Contents of the kit include:
- A 44-page booklet of advice from Chris Baty, the founder of NaNoWriMo (I assume this is advice excerpted from his larger book, No Plot? No Problem!)
- Daily flash cards with advice, anecdotes, and quotes meant to inspire you and keep you moving on your word count
- A pledge to complete NaNoWriMo
- A pin that says “Novelist”
- Stickers that say “Ask me about my novel!”

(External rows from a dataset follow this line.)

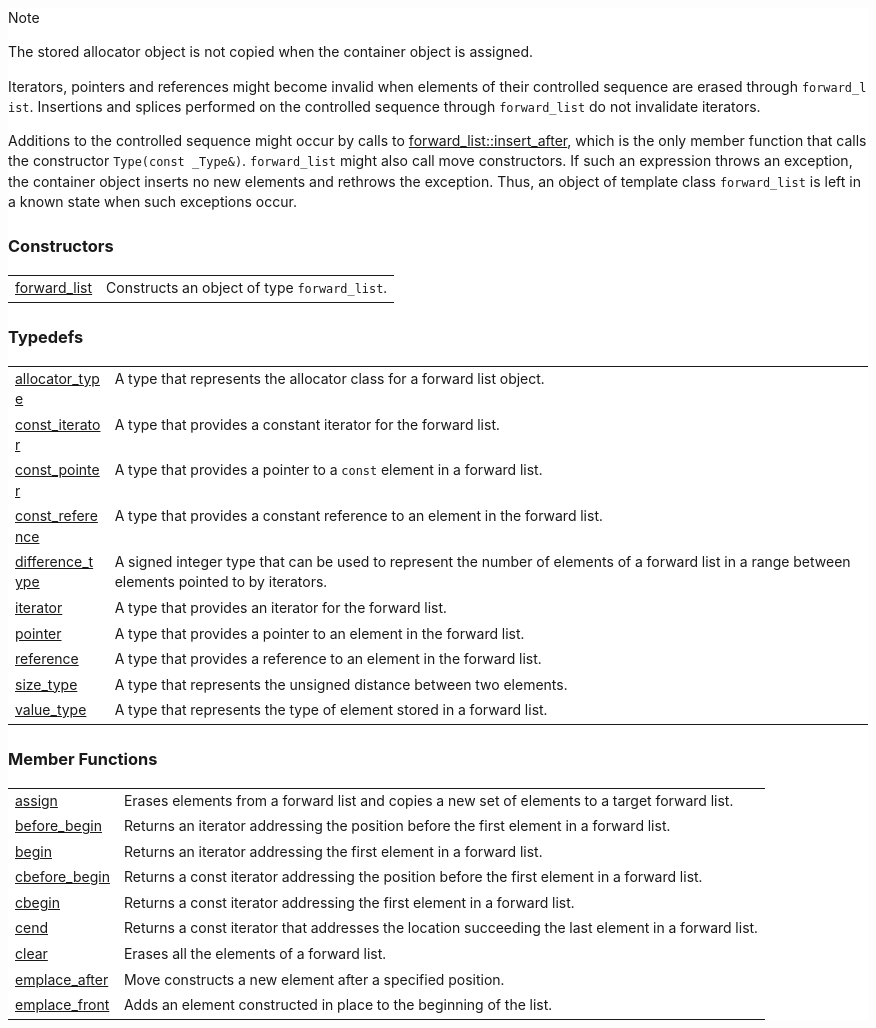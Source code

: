 > [!NOTE]
>  The stored allocator object is not copied when the container object is assigned.  
  
 Iterators, pointers and references might become invalid when elements of their controlled sequence are erased through `forward_list`. Insertions and splices performed on the controlled sequence through `forward_list` do not invalidate iterators.  
  
 Additions to the controlled sequence might occur by calls to [forward_list::insert_after](#forward_list__insert_after), which is the only member function that calls the constructor `Type(const _Type&)`. `forward_list` might also call move constructors. If such an expression throws an exception, the container object inserts no new elements and rethrows the exception. Thus, an object of template class `forward_list` is left in a known state when such exceptions occur.  
  
### Constructors  
  
|||  
|-|-|  
|[forward_list](#forward_list__forward_list)|Constructs an object of type `forward_list`.|  
  
### Typedefs  
  
|||  
|-|-|  
|[allocator_type](#forward_list__allocator_type)|A type that represents the allocator class for a forward list object.|  
|[const_iterator](#forward_list__const_iterator)|A type that provides a constant iterator for the forward list.|  
|[const_pointer](#forward_list__const_pointer)|A type that provides a pointer to a `const` element in a forward list.|  
|[const_reference](#forward_list__const_reference)|A type that provides a constant reference to an element in the forward list.|  
|[difference_type](#forward_list__difference_type)|A signed integer type that can be used to represent the number of elements of a forward list in a range between elements pointed to by iterators.|  
|[iterator](#forward_list__iterator)|A type that provides an iterator for the forward list.|  
|[pointer](#forward_list__pointer)|A type that provides a pointer to an element in the forward list.|  
|[reference](#forward_list__reference)|A type that provides a reference to an element in the forward list.|  
|[size_type](#forward_list__size_type)|A type that represents the unsigned distance between two elements.|  
|[value_type](#forward_list__value_type)|A type that represents the type of element stored in a forward list.|  
  
### Member Functions  
  
|||  
|-|-|  
|[assign](#forward_list__assign)|Erases elements from a forward list and copies a new set of elements to a target forward list.|  
|[before_begin](#forward_list__before_begin)|Returns an iterator addressing the position before the first element in a forward list.|  
|[begin](#forward_list__begin)|Returns an iterator addressing the first element in a forward list.|  
|[cbefore_begin](#forward_list__cbefore_begin)|Returns a const iterator addressing the position before the first element in a forward list.|  
|[cbegin](#forward_list__cbegin)|Returns a const iterator addressing the first element in a forward list.|  
|[cend](#forward_list__cend)|Returns a const iterator that addresses the location succeeding the last element in a forward list.|  
|[clear](#forward_list__clear)|Erases all the elements of a forward list.|  
|[emplace_after](#forward_list__emplace_after)|Move constructs a new element after a specified position.|  
|[emplace_front](#forward_list__emplace_front)|Adds an element constructed in place to the beginning of the list.|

- A 30-day progress log, with daily word count boxes, a progress bar, and gold foil stars
- “Onerosity” coupons to disburse when your daily or weekly goals are looking impossible
- A sealed red envelope that says “I quit,” to be opened only in the case of incredibly low spirits and a precariously high stack of dishes in the sink
- A diagram of how to walk successfully from the door to your Novel Writing Sanctuary
Baty differentiates his kit from other books by explaining,
Most novel-writing guides set out on the admirable mission of teaching people how a novel works. In these how-to tomes, authors lay out the basics of story and craft, and warn against the common missteps that could sink a novel or brand a writer as an amateur in the eyes of agents or publishers. For all their good information, these books inevitably lack one important thing: actual novel writing. . . . Things are different here. When you dive into your novel next month, I’ll be right there beside you, cheering you on and offering advice to keep your spirits and word count high.
This kit is a whole lotta look, but not much else.
The booklet, flash cards, and progress log are kind of cool, though not entirely useful; I think they might be better as electronic resources.
The booklet contains a lot of statements like the one above, but no real advice for the daily practice of writing. Baty swings to the extreme opposite of most writing guides by offering all pep and no substance. The actual advice being issued really only scrapes the surface of how one goes about writing a manuscript in a month.
I also ordered Chris Baty’s original guide to NaNoWriMo, No Plot? No Problem! (pictured above), but after a month of waiting I marked it as lost in the mail. Perhaps I will try again with another seller in a few weeks, but after surveying this kit, I have to admit that my hopes for anything more substantial from Baty are low.
The kit’s contents are snarky and fun if you need a pick-me-up, but you shouldn’t expect any life-changing advice. Baty attempts to prepare you for a month-long writing endeavor with equal parts humor and advice, but the whole thing feels corny.
After seeing what he thinks will be useful in a month-long writing free-for-all (I mean, coupons promising that I will do things for other people if I miss my goals?! No, thanks. I’m already trying to write a freaking novel, I don’t need Tinker breathing down my neck about a long walk in the woods, too!), I wonder if NaNoWriMo isn’t actually just a cruel joke that Baty dreamed up one day and decided to entice a group of would-be novelists off the cliff with him.
But then I look at the warm, vibrant, optimistic crowd on Twitter, and I realize that NaNoWriMo-ers have all the support, advice, and inspiration they need in their own online community. My advice, after perusing this packet? Stick to November, or get a crowd of friends to write with you some other month, and leave this kit on the shelf.